Abstract

The ML Schema, proposed by the W3C Machine Learning Schema Community Group, is a top-level ontology that provides a set of classes, properties, and restrictions for representing and interchanging information on machine learning algorithms, datasets, and experiments. It can be easily extended and specialized and it is also mapped to other more domain-specific ontologies developed in the area of machine learning and data mining. In this paper, we present the ML Schema and argue that exposing semantics of machine learning algorithms, models, and experiments may pave the way to better interpretability and to achieve the full interoperability of experiments.

Introduction

Complex machine learning models have recently achieved great successes in many predictive tasks. Despite their successes, a major problem is that they are often hard to interpret, which may affect their safeness and the level of trust of their users.

The problem of interpretability is one of the key research issues in the area of knowledge engineering and the Semantic Web community, which deals with making the semantics of various phenomena explicit. In this community, the problem of dealing with trust and traceability has gained a major interest last years and resulted in proposals and uptake of models such as the provenance ontology PROV-O [6].

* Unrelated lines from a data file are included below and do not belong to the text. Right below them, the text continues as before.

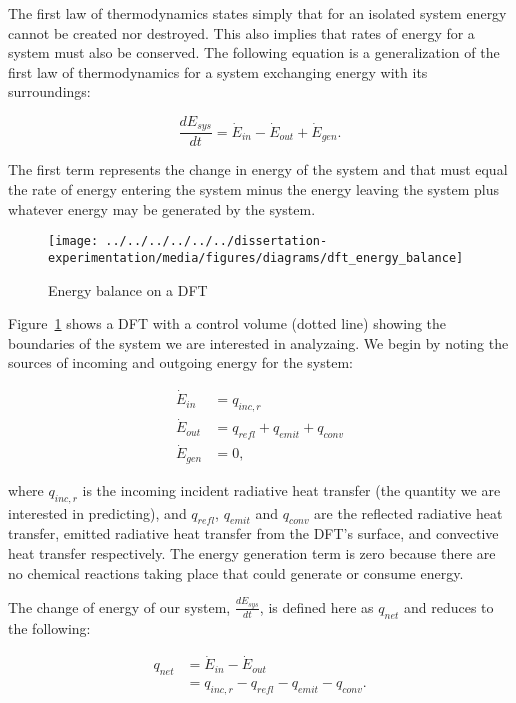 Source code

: \documentclass[article]{proc}
\begin{document}
    The first law of thermodynamics states simply that for an isolated system energy cannot be created nor destroyed. This also implies that rates of energy for a system must also be conserved. The following equation is a generalization of the first law of thermodynamics for a system exchanging energy with its surroundings:

    \begin{equation}\label{eq:energy_stored}
        \frac{dE_{sys}}{dt} = \dot{E}_{in} - \dot{E}_{out} + \dot{E}_{gen}.
    \end{equation}

    \noindent The first term represents the change in energy of the system and that must equal the rate of energy entering the system minus the energy leaving the system plus whatever energy may be generated by the system. 

    \begin{figure}[h!]
        \centering
        \texttt{[image: ../../../../../../dissertation-experimentation/media/figures/diagrams/dft\_energy\_balance]}
        \caption{Energy balance on a DFT}
        \label{fig:dft_energy}
    \end{figure}

    Figure~\ref{fig:dft_energy} shows a DFT with a control volume (dotted line) showing the boundaries of the system we are interested in analyzaing. We begin by noting the sources of incoming and outgoing energy for the system:

    \begin{align}\label{eq:dft_balance}
        \dot{E}_{in} &= q_{inc,r} \\
        \dot{E}_{out} &= q_{refl} + q_{emit} + q_{conv} \\
        \dot{E}_{gen} & = 0,
    \end{align}

    \noindent where $q_{inc,r}$ is the incoming incident radiative heat transfer (the quantity we are interested in predicting), and $q_{refl}$, $q_{emit}$ and $q_{conv}$ are the reflected radiative heat transfer, emitted radiative heat transfer from the DFT's surface, and convective heat transfer respectively. The energy generation term is zero because there are no chemical reactions taking place that could generate or consume energy.

    The change of energy of our system, $\frac{dE_{sys}}{dt}$, is defined here as $q_{net}$ and reduces to the following:

    \begin{align}\label{eq:q_net}
        q_{net} &= \dot{E}_{in} - \dot{E}_{out} \\
            &= q_{inc,r} - q_{refl} - q_{emit} - q_{conv}.
    \end{align}
\end{document}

In line with those efforts, in this position paper, we present the ML Schema ¹ [1], developed within the W3C Machine Learning Schema Community Group ². It is a simply shared schema that provides a set of classes, properties, and restrictions that can be used to represent and interchange information on Machine Learning (ML) algorithms, datasets, and experiments. It can be easily specialized to create new classes and properties and it is also mapped to more specific ontologies and vocabularies on machine learning [2] [3] [4] [5]. These ontologies, in turn, contain terms for representing experiment configurations (e.g., characteristics and properties of ML datasets, algorithms, and models) either in a more detailed or more abstract level.

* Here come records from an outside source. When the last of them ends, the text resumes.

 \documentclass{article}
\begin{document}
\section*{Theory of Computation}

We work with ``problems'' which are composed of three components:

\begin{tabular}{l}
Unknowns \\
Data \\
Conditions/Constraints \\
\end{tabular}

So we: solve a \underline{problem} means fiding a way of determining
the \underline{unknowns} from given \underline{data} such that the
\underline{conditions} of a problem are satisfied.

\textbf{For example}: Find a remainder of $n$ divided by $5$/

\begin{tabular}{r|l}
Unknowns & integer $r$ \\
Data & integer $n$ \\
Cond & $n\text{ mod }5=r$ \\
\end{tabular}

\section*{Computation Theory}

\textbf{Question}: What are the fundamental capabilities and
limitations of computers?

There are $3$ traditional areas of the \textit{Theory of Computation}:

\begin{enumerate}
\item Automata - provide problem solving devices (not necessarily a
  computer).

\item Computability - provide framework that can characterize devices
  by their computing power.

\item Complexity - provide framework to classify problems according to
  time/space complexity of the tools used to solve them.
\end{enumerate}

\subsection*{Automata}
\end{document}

Despite recent efforts to achieve a high level of interoperability of ML experiments we still run into problems created due to the existence of different ML platforms: each of those has a specific conceptualization or schema for representing data and metadata (Figure 1, items 3 and 4: vertical interoperability). This scenario leads to an extra coding-effort (Figure 1: item 2) to achieve both the desired interoperability and a better provenance level as well as a more automatized environment for obtaining the generated results. To reduce this gap, the aforementioned ML vocabularies and ontologies have been proposed (e.g., MEX and Expose) (Figure 1: item 5). The gap can be further significantly reduced by achieving interoperability among state-of-the-art (SOTA) schemata of those resources (Figure 1: item 5), i.e., achieving the horizontal interoperability (Figure 1: item 6). Therefore, different groups of researchers could exchange SOTA metadata files in a transparent manner via web services, e.g.: from OntoDM and MEX (MLSchema.Schema data = mlschema.convert('myfile.ttl', MLSchema.Ontology.OntoDM, MLSchema.Ontology.MEX)). Furthermore, the canonical format also directly benefits different environments, such as ML ecosystems (e.g. OpenML [10]) and ML Metadata Repositories (e.g. WASOTA [9]) which can benefit on the mappings of a shared standard.

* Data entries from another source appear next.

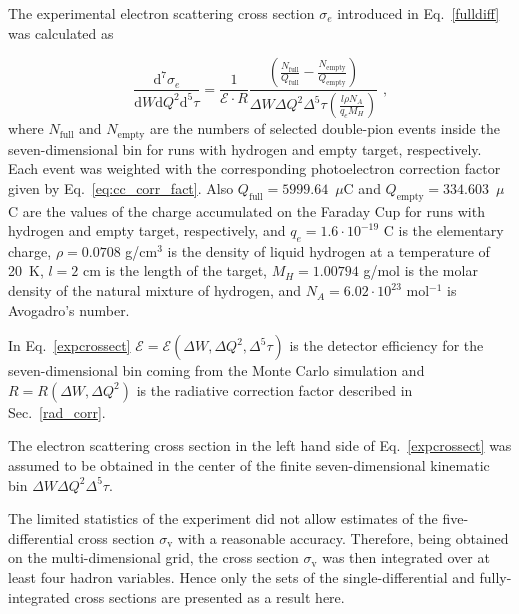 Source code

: \documentclass[prc,twocolumn,superscriptaddress,showpacs,amssymb,amsmath,amsfonts,aps,nofootinbib]{revtex4-1}
\begin{document}
The experimental electron scattering cross section $\sigma_{e}$ introduced in Eq.~\eqref{fulldiff} was calculated as
  
 
\begin{equation}
\frac{\textrm{d}^{7}\sigma_{e}}{\textrm{d}W\textrm{d}Q^{2}\textrm{d}^{5}\tau} = \frac{1}{\mathcal{E} \cdot R} 
\frac{\left( \frac{N_{\text{full}}}{Q_{\text{full}}}-\frac{N_{\text{empty}}}{Q_{\text{empty}}} \right)}{
\Delta W \Delta Q^{2} \Delta^{5} \tau \left( \frac{l \rho N_{A}}{q_{e}M_{H}} \right)} \textrm{ ,}
\label{expcrossect}
\end{equation}
where $N_{\text{full}}$ and $N_{\text{empty}}$ are the numbers of selected double-pion events inside the
seven-dimensional bin for runs with hydrogen and
empty target, respectively. 
Each event was weighted with the corresponding photoelectron correction factor given by Eq.~\eqref{eq:cc_corr_fact}.
Also  $Q_{\text{full}}= 5999.64$~$\mu$C and $Q_{\text{empty}} = 334.603$~$\mu$C are the  values of the charge accumulated on the Faraday Cup for runs with hydrogen and empty target, respectively, and $q_{e} =1.6 \cdot 10^{-19}$ C is the elementary charge, $\rho = 0.0708$  g/cm$^{3}$ is the density of liquid hydrogen at a temperature of 20~K,
$l = 2$ cm is the length of the target, $M_{H} = 1.00794$ g/mol is the molar density of
the natural mixture of hydrogen, and  $N_{A} =6.02 \cdot 10^{23}$ mol$^{-1}$ is Avogadro's
number.

In Eq.~\eqref{expcrossect}  $\mathcal{E} = \mathcal{E}(\Delta W, \Delta Q^{2}, \Delta^{5} \tau)$ is the detector efficiency for the seven-dimensional bin coming from the  Monte Carlo simulation and $R = R(\Delta W, \Delta Q^{2})$ is the
radiative correction factor described in Sec.~\ref{rad_corr}. 

The electron scattering cross section in the left hand side of Eq.~\eqref{expcrossect} was assumed to be obtained in the center of the finite seven-dimensional kinematic bin $\Delta W \Delta Q^{2} \Delta^{5} \tau$.





The limited
statistics of the experiment did not allow estimates
of the five-differential cross section $\sigma_{\text{v}}$ with a reasonable
accuracy. Therefore, being obtained on the multi-dimensional grid, the cross section $\sigma_{\text{v}}$ was then integrated over at least four hadron variables. Hence only the sets of the single-differential and fully-integrated cross sections are presented as a result here.
\end{document}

ML Schema Core classes. — **Figure 1.** Vertical and Horizontal Interoperability across ML Environments.

The ML Schema

In Figure 2, we depict the classes and the relationships between them, representing the ML Schema. The schema contains classes for representing different aspects of machine learning. This includes representations data, datasets and data/dataset characteristics. Next, it includes representations of algorithms, implementations, parameters of implementations and software. Furthermore, the schema contains representations of models, model characteristics and model evaluations. Finally, the schema has the ability to represent machine learning experiments with different granularity. This includes representations of runs of implementations of algorithms on the lowest level and representation of studies at the highest level.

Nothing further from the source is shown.